Two Soups held up an evidence bag. Inside was a scrap of black cotton, perhaps an inch square in size.

‘You’d think he’d have noticed leaving that behind.’

‘I can only imagine that he had his hands full, Detective Inspector. Quite literally.’

‘I guess so. This is ripped from a T-shirt, maybe?’ Tam Harkness habitually wore black T-shirts.

Baxter demurred, ‘It’s possible.’

Narey hesitated. The one question that she really wanted to ask had been stuck in her throat.

‘How long, Mr Baxter? How long has she been dead?’

That question could as easily have been rephrased as, ‘Was she alive when I was searching for her?
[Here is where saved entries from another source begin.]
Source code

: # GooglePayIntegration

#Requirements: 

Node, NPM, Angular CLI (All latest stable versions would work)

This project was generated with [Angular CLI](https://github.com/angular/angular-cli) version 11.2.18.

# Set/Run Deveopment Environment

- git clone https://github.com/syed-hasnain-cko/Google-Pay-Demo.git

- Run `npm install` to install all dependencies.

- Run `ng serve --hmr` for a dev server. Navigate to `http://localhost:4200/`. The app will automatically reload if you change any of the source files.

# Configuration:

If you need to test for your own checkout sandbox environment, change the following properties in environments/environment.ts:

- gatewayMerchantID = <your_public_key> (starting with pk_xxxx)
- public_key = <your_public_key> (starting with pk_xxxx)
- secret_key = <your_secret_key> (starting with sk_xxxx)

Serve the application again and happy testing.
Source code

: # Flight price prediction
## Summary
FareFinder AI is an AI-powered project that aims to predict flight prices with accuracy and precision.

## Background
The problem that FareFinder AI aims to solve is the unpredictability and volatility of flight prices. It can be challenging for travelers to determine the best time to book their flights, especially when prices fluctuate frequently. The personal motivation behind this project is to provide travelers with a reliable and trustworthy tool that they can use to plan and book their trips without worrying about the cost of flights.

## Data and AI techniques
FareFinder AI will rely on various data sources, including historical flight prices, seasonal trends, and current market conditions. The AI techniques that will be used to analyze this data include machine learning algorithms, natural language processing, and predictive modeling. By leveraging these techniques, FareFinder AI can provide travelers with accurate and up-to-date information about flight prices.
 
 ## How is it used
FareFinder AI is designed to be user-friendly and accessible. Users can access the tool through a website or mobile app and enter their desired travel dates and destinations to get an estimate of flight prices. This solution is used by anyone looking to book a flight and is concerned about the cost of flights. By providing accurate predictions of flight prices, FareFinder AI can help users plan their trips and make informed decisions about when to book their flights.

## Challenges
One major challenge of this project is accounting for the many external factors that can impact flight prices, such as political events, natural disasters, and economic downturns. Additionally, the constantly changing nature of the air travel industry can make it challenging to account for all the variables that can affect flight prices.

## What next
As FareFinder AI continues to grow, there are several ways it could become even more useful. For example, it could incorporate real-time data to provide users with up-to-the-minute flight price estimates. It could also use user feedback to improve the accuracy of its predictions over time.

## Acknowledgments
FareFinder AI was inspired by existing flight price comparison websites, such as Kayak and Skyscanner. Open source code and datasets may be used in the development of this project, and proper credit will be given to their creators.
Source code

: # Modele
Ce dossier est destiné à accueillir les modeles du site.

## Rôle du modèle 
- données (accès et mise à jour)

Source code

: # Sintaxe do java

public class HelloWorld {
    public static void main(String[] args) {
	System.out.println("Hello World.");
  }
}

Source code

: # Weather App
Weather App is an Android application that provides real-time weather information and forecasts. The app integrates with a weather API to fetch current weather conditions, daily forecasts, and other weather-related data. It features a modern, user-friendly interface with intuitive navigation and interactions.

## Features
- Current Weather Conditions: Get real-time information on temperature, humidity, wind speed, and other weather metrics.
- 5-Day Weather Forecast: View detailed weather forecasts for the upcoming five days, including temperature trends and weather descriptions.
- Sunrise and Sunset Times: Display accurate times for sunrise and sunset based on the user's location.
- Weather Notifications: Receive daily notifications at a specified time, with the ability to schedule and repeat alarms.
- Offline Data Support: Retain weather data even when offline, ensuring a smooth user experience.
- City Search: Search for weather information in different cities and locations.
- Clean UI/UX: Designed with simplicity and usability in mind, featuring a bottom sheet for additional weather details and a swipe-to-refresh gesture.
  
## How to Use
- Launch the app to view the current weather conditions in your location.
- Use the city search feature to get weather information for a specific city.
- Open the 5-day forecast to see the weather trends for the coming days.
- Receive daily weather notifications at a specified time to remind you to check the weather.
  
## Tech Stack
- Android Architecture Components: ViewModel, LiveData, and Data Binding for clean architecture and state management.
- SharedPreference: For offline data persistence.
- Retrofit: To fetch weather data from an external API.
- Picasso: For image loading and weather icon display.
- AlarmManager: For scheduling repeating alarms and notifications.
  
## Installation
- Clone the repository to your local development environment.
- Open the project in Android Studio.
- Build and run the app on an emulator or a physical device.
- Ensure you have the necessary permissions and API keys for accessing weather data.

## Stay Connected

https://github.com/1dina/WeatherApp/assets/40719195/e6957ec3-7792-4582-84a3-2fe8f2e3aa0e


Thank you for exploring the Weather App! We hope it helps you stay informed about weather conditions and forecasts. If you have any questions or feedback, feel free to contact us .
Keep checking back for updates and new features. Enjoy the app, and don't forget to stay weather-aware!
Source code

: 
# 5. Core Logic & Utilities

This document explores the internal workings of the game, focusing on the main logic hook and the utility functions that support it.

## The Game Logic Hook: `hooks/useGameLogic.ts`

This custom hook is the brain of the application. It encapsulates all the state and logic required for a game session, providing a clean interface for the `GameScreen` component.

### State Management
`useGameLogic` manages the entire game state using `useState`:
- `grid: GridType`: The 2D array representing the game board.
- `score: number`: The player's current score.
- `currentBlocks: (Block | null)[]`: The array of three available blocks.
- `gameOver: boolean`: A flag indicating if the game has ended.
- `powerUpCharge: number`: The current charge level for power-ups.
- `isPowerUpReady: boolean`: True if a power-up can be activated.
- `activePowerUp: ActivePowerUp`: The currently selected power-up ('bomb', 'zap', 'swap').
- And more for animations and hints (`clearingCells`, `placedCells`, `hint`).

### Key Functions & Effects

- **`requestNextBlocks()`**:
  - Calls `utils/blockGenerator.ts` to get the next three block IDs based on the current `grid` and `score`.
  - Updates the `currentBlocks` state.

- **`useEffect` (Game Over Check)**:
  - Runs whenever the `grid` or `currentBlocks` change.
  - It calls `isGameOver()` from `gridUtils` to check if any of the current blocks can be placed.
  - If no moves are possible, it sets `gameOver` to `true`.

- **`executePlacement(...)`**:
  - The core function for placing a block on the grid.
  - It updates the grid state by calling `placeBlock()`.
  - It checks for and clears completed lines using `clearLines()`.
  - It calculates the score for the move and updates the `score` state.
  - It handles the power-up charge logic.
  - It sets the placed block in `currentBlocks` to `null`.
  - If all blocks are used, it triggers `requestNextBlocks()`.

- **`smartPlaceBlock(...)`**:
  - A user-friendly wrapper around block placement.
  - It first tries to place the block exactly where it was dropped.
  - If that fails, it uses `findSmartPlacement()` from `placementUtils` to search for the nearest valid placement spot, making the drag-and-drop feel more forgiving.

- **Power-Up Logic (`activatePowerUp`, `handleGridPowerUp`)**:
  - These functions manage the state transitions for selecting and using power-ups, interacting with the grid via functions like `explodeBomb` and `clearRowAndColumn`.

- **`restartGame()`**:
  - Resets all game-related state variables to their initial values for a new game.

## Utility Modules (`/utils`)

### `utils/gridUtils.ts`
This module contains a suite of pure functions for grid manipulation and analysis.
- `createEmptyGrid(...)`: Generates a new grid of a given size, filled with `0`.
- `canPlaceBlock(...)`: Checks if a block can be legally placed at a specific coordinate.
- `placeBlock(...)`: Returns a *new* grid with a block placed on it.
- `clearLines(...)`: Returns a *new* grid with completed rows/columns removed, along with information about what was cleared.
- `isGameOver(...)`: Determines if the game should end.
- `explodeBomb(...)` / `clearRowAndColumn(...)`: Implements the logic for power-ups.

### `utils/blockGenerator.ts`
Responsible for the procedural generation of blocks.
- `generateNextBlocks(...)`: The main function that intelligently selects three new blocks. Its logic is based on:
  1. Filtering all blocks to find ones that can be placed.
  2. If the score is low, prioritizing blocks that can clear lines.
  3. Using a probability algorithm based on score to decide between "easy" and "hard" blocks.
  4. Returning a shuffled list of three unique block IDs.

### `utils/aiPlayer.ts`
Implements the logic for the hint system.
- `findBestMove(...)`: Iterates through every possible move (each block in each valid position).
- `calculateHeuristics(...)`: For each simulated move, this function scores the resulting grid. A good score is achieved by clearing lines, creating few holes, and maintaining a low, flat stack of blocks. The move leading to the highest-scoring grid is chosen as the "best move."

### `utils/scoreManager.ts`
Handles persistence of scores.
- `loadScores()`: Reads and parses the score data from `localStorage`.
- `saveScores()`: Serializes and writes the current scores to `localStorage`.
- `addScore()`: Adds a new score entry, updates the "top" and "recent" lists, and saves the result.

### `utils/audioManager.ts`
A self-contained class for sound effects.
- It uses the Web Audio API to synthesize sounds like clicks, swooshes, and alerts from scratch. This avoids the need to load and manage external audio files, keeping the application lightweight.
Or had she been murdered before I even heard her name?’

Baxter reverted to type and refused to answer either spoken or inferred questions.

‘I wouldn’t care to speculate, Detective Inspector. We have science for that. You will have results as soon as it is humanly possible to get them to you.’

He left her to it, his parting gift a look that suggested he’d be grateful for her getting out of the way before too long. She was in no hurry to oblige him.

Why here? Why did he bring you here, Eloise? Somewhere you would inevitably be found. And why place you next to the beer barrel rather than hiding you behind it? And why take you at all?

She was still lost in her own thoughts when DS Rico Giannandrea made his way through the cellar minefield to stand at her shoulder.

‘I’m sorry, Rachel. I know this wasn’t how you wanted it to end.’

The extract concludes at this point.